As parents we want to see our children happy, healthy and thriving in life. No one wants to make their kids unhappy, sad or disappointed. We all want our kids to fit in and have friends, we want them to feel secure and confident. We want them to have more, do more, be more than we had and did as children. There isn't anything we wouldn't do or give for our kids ... or is there?
This is something I've been thinking about for a long time, what we do for our kids which in turn shapes who they become as adults. I have to say, when I look around and see how kids are behaving (mine included) and how people are 'parenting' I get kind of worried. When I was a kid I had one set of parents but dozens of adults who cared enough about me to teach me, correct me and guide me along my way.
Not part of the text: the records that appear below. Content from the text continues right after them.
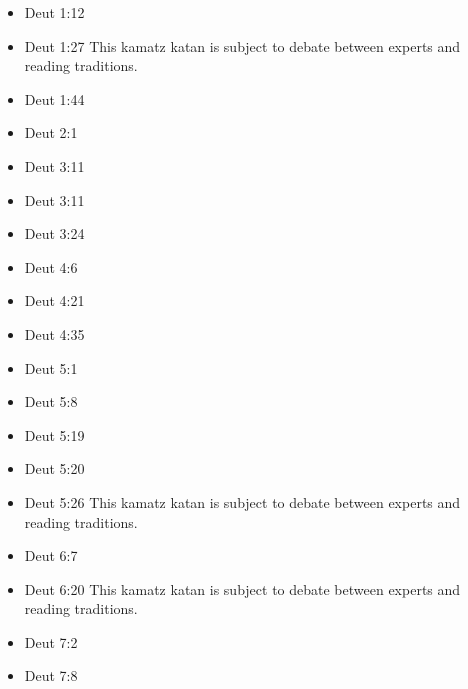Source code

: \documentclass[14pt]{article}
\begin{document}
\begin{multicols}{2}\begin{itemize}
\item Deut 1:12

\item Deut 1:27 This kamatz katan is subject to debate between experts and reading traditions.

\item Deut 1:44

\item Deut 2:1

\item Deut 3:11

\item Deut 3:11

\item Deut 3:24

\item Deut 4:6

\item Deut 4:21

\item Deut 4:35

\item Deut 5:1

\item Deut 5:8

\item Deut 5:19

\item Deut 5:20

\item Deut 5:26 This kamatz katan is subject to debate between experts and reading traditions.

\item Deut 6:7

\item Deut 6:20 This kamatz katan is subject to debate between experts and reading traditions.

\item Deut 7:2

\item Deut 7:8


\end{itemize}
\end{multicols}
\end{document}
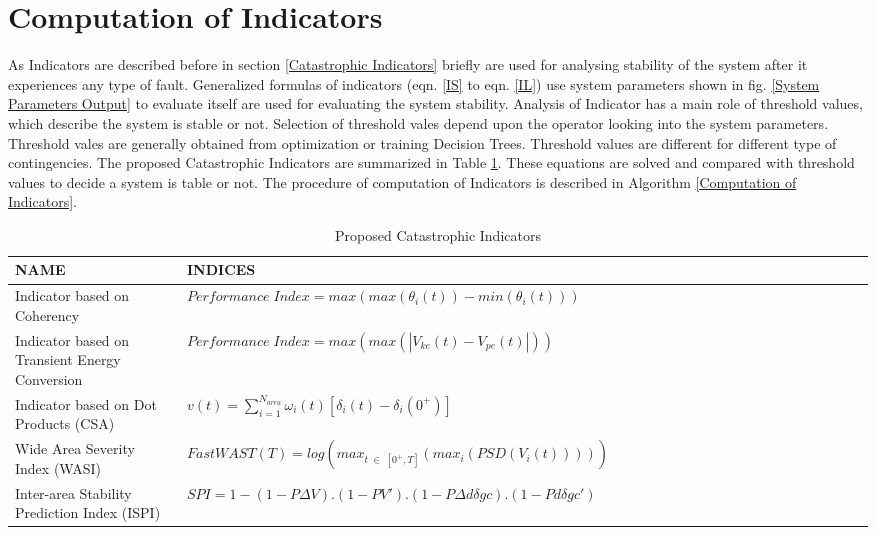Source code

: \section{Computation of Indicators}
As Indicators are described before in section \ref{Catastrophic Indicators} briefly are used for analysing stability of the system after it experiences any type of fault. Generalized formulas of indicators (eqn. \ref{IS} to eqn. \ref{IL}) use system parameters shown in fig. \ref{System Parameters Output} to evaluate itself are used for evaluating the system stability. Analysis of Indicator has a main role of threshold values, which describe the system is stable or not. Selection of threshold vales depend upon the operator looking into the system parameters. Threshold vales are generally obtained from optimization or training Decision Trees. Threshold values are different for different type of contingencies. The proposed Catastrophic Indicators are summarized in Table \ref{Indicators}. These equations are solved and compared with threshold values to decide a system is table or not. The procedure of computation of Indicators is described in Algorithm \ref{Computation of Indicators}.

\begin{table}[!tb]

\renewcommand{\arraystretch}{2}
\caption{Proposed Catastrophic Indicators}
\label{Indicators}
\begin{tabular}{|P{0.2\linewidth} | P{0.8\linewidth}|}
\hline
 \textbf{NAME} & \textbf{INDICES}  \\ \hline
 Indicator based on Coherency & $Performance \; Index = max(max(\theta_i(t))-min(\theta_i(t)))$  \\ \hline
 Indicator based on Transient Energy Conversion & $Performance \; Index = max(max(|V_{ke}(t) - V_{pe}(t)|))$ \\  \hline 
 Indicator based on Dot Products (CSA) & $v(t) = \sum_{i=1}^{N_{area}} \omega_i(t)[\delta_i(t) - \delta_i(0^+)]$   \\ \hline
 Wide Area Severity Index (WASI) & $Fast WAST(T) = log(max_{t \; \in \; [0^+,T]}(max_i(PSD(V_i(t)))))$ \\  \hline 
 Inter-area Stability Prediction Index (ISPI) & $SPI = 1-(1-P\Delta V).(1-PV').(1-P\Delta d \delta gc).(1-Pd \delta gc') $ \\ \hline
\end{tabular}
\end{table}

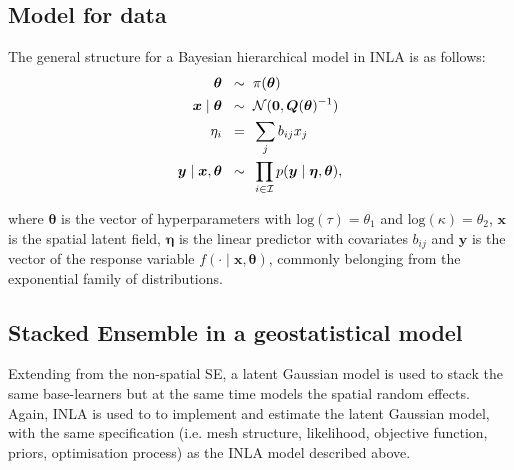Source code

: \documentclass{article}
\begin{document}
\subsection{Model for data}

The general structure for a Bayesian hierarchical model in INLA is as follows:
\begin{align}
\boldsymbol{\theta} \hspace{2mm} \sim & \hspace{2mm} \pi(\boldsymbol{\theta}) \label{eqn:eq5}\\
\boldsymbol{x} \mid \boldsymbol{\theta} \hspace{2mm} \sim & \hspace{2mm} \mathcal{N}(\boldsymbol{0}, \boldsymbol{Q}(\boldsymbol{\theta})^{-1}) \label{eqn:eq6}\\
\eta_{i} \hspace{2mm} = & \hspace{2mm} \sum_{j}b_{ij}x_{j}\label{eqn:eq7}\\
\boldsymbol{y} \mid \boldsymbol{x}, \boldsymbol{\theta} \hspace{2mm} \sim & \hspace{2mm} \prod_{i \in \mathcal{I}}p(\boldsymbol{y} \mid \boldsymbol{\eta}, \boldsymbol{\theta}) \label{eqn:eq8},
\end{align}

where $\boldsymbol{\theta}$ is the vector of hyperparameters with $\text{log}(\tau) = \theta_{1}$ and $\text{log}(\kappa) = \theta_{2}$,  $\boldsymbol{x}$ is the spatial latent field, $\boldsymbol{\eta}$ is the linear predictor with covariates $b_{ij}$ and $\boldsymbol{y}$ is the vector of the response variable $f(\cdot \mid \boldsymbol{x}, \boldsymbol{\theta})$, commonly belonging from the exponential family of distributions. 
\vspace{0.2cm}

 
\subsection{Stacked Ensemble in a geostatistical model}
Extending from the non-spatial SE, a latent Gaussian model is used to stack the same base-learners but at the same time models the spatial random effects. Again, INLA is used to to implement and estimate the latent Gaussian model, with the same specification (i.e. mesh structure, likelihood, objective function, priors, optimisation process) as the INLA model described above. 
\end{document}
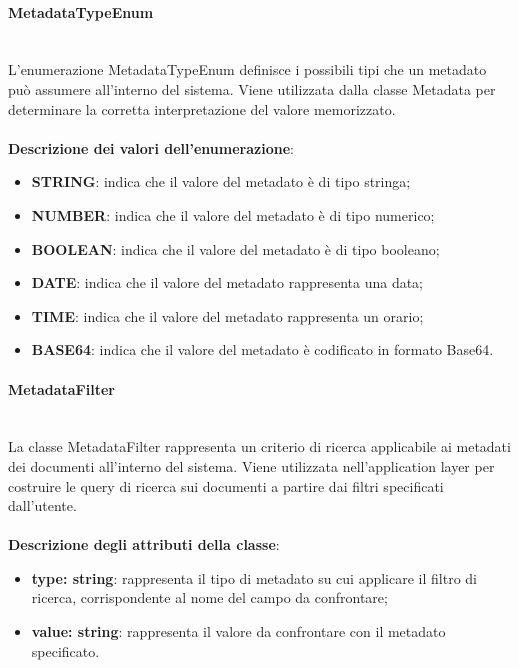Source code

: \documentclass[a4paper,12pt]{article}
\begin{document}
{                \paragraph{MetadataTypeEnum}\label{par:MetadataTypeEnum}\mbox{}\\
                L'enumerazione MetadataTypeEnum definisce i possibili tipi che un metadato può assumere all'interno del sistema. Viene utilizzata dalla classe Metadata per determinare la corretta interpretazione del valore memorizzato.\\
                \\
                \textbf{Descrizione dei valori dell'enumerazione}:
                \begin{itemize}
                    \item \textbf{STRING}: indica che il valore del metadato è di tipo stringa;
                    \item \textbf{NUMBER}: indica che il valore del metadato è di tipo numerico;
                    \item \textbf{BOOLEAN}: indica che il valore del metadato è di tipo booleano;
                    \item \textbf{DATE}: indica che il valore del metadato rappresenta una data;
                    \item \textbf{TIME}: indica che il valore del metadato rappresenta un orario;
                    \item \textbf{BASE64}: indica che il valore del metadato è codificato in formato Base64.
                \end{itemize}
 
                \paragraph{MetadataFilter}\label{par:MetadataFilter}\mbox{}\\
                La classe MetadataFilter rappresenta un criterio di ricerca applicabile ai metadati dei documenti all'interno del sistema. Viene utilizzata nell'application layer per costruire le query di ricerca sui documenti a partire dai filtri specificati dall'utente.\\
                \\
                \textbf{Descrizione degli attributi della classe}:
                \begin{itemize}
                    \item \textbf{type: string}: rappresenta il tipo di metadato su cui applicare il filtro di ricerca, corrispondente al nome del campo da confrontare;
                    \item \textbf{value: string}: rappresenta il valore da confrontare con il metadato specificato.
                \end{itemize}
 
}
\end{document}
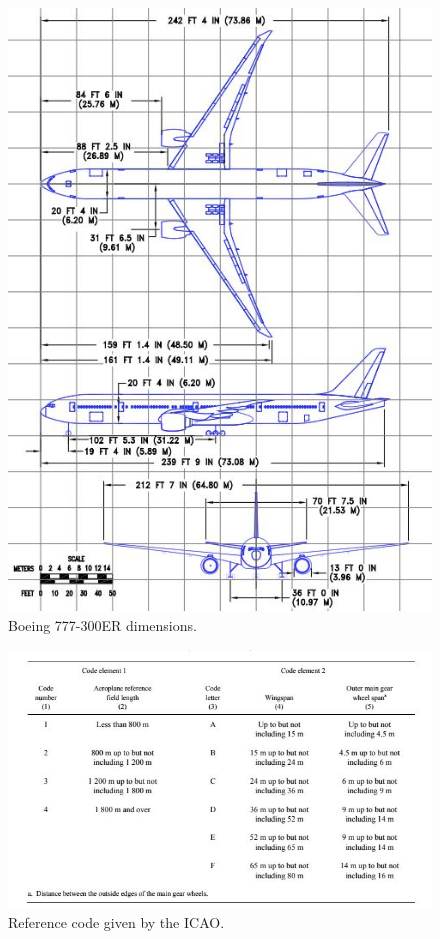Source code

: 			\begin{figure}[H]
				\centering
				\includegraphics[clip, trim=0cm 0cm 0cm 0cm, width=1\textwidth]{./images/B777/Dimensions777}
				\caption{Boeing 777-300ER dimensions.} %
				\label{} %
			\end{figure}
				
			\begin{figure}[H]
				\centering
				\includegraphics[clip, trim=0cm 0cm 0cm 0cm, width=1\textwidth]{./images/Annex14/Referencecode}
				\caption{Reference code given by the ICAO.} %
				\label{} %
			\end{figure}
		
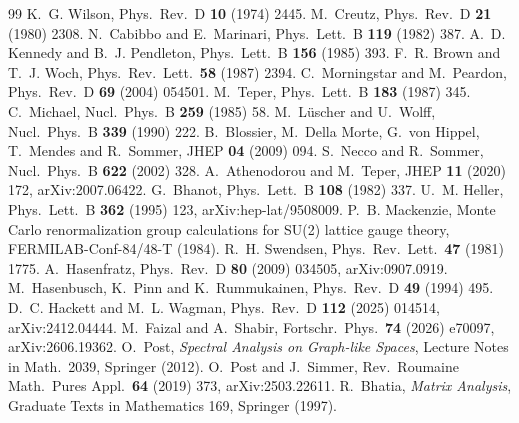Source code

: \documentclass[11pt]{article}
\begin{document}
\begin{thebibliography}{99}
 K.~G. Wilson, Phys.\ Rev.\ D \textbf{10} (1974) 2445.
 M.~Creutz, Phys.\ Rev.\ D \textbf{21} (1980) 2308.
 N.~Cabibbo and E.~Marinari, Phys.\ Lett.\ B \textbf{119} (1982) 387.
 A.~D. Kennedy and B.~J. Pendleton, Phys.\ Lett.\ B \textbf{156} (1985) 393.
 F.~R. Brown and T.~J. Woch, Phys.\ Rev.\ Lett.\ \textbf{58} (1987) 2394.
 C.~Morningstar and M.~Peardon, Phys.\ Rev.\ D \textbf{69} (2004) 054501.
 M.~Teper, Phys.\ Lett.\ B \textbf{183} (1987) 345.
 C.~Michael, Nucl.\ Phys.\ B \textbf{259} (1985) 58.
 M.~L\"uscher and U.~Wolff, Nucl.\ Phys.\ B \textbf{339} (1990) 222.
 B.~Blossier, M.~Della Morte, G.~von Hippel, T.~Mendes and R.~Sommer, JHEP \textbf{04} (2009) 094.
 S.~Necco and R.~Sommer, Nucl.\ Phys.\ B \textbf{622} (2002) 328.
 A.~Athenodorou and M.~Teper, JHEP \textbf{11} (2020) 172, arXiv:2007.06422.
 G.~Bhanot, Phys.\ Lett.\ B \textbf{108} (1982) 337.
 U.~M. Heller, Phys.\ Lett.\ B \textbf{362} (1995) 123, arXiv:hep-lat/9508009.
 P.~B. Mackenzie, Monte Carlo renormalization group calculations for SU(2) lattice gauge theory, FERMILAB-Conf-84/48-T (1984).
 R.~H. Swendsen, Phys.\ Rev.\ Lett.\ \textbf{47} (1981) 1775.
 A.~Hasenfratz, Phys.\ Rev.\ D \textbf{80} (2009) 034505, arXiv:0907.0919.
 M.~Hasenbusch, K.~Pinn and K.~Rummukainen, Phys.\ Rev.\ D \textbf{49} (1994) 495.
 D.~C. Hackett and M.~L. Wagman, Phys.\ Rev.\ D \textbf{112} (2025) 014514, arXiv:2412.04444.
 M.~Faizal and A.~Shabir, Fortschr.\ Phys.\ \textbf{74} (2026) e70097, arXiv:2606.19362.
 O.~Post, \emph{Spectral Analysis on Graph-like Spaces}, Lecture Notes in Math.\ 2039, Springer (2012).
 O.~Post and J.~Simmer, Rev.\ Roumaine Math.\ Pures Appl.\ \textbf{64} (2019) 373,
arXiv:2503.22611.
 R.~Bhatia, \emph{Matrix Analysis}, Graduate Texts in Mathematics 169, Springer (1997).
\end{thebibliography}
\end{document}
Now kids have multiple sets of parents with no one taking the responsibility or interest in teaching them how to grow into a proper adult. Instead of spending time talking to their kids about life, expectations and manners too many parents fill their child’s time with classes and activities.
Before you start lighting the torches and all that, I’m not saying that classes, teams and lessons are bad for kids. Many times kids need this extra stimulation to provide structure and physical activity to their week. What I am asking is if there is balance? Is there as much time spent teaching kids how to be compassionate, confident and generous people as there is driving them to practices, lessons and games?
I was talking with a mom about this topic yesterday and something she said really struck a chord with me. She said that no matter how many hockey clinics, games and practices her son goes to he probably won’t ever be an NHL superstar but she knows that if she spends as much time and effort teaching him morals and values that are important to her he will most definitely be an empathetic, responsible and generous adult.
What wouldn’t you do for your kids? Would you cancel a hockey practice because you are having a conversation about global poverty? Would you turn off the reality TV show and teach your kids about the reality of millions of children never having the opportunity to go to school? Would you put down the newspaper to hear about their news? Would you skip soccer registration for one season and use the money to take your kid shopping for a local homeless shelter? Would you shut off the sports channel during the big game to kick a ball around the yard with your kid? Would you put their need for guidance and instruction, meaningful adult interaction, ahead of your need for quiet, comfort and ‘alone time’?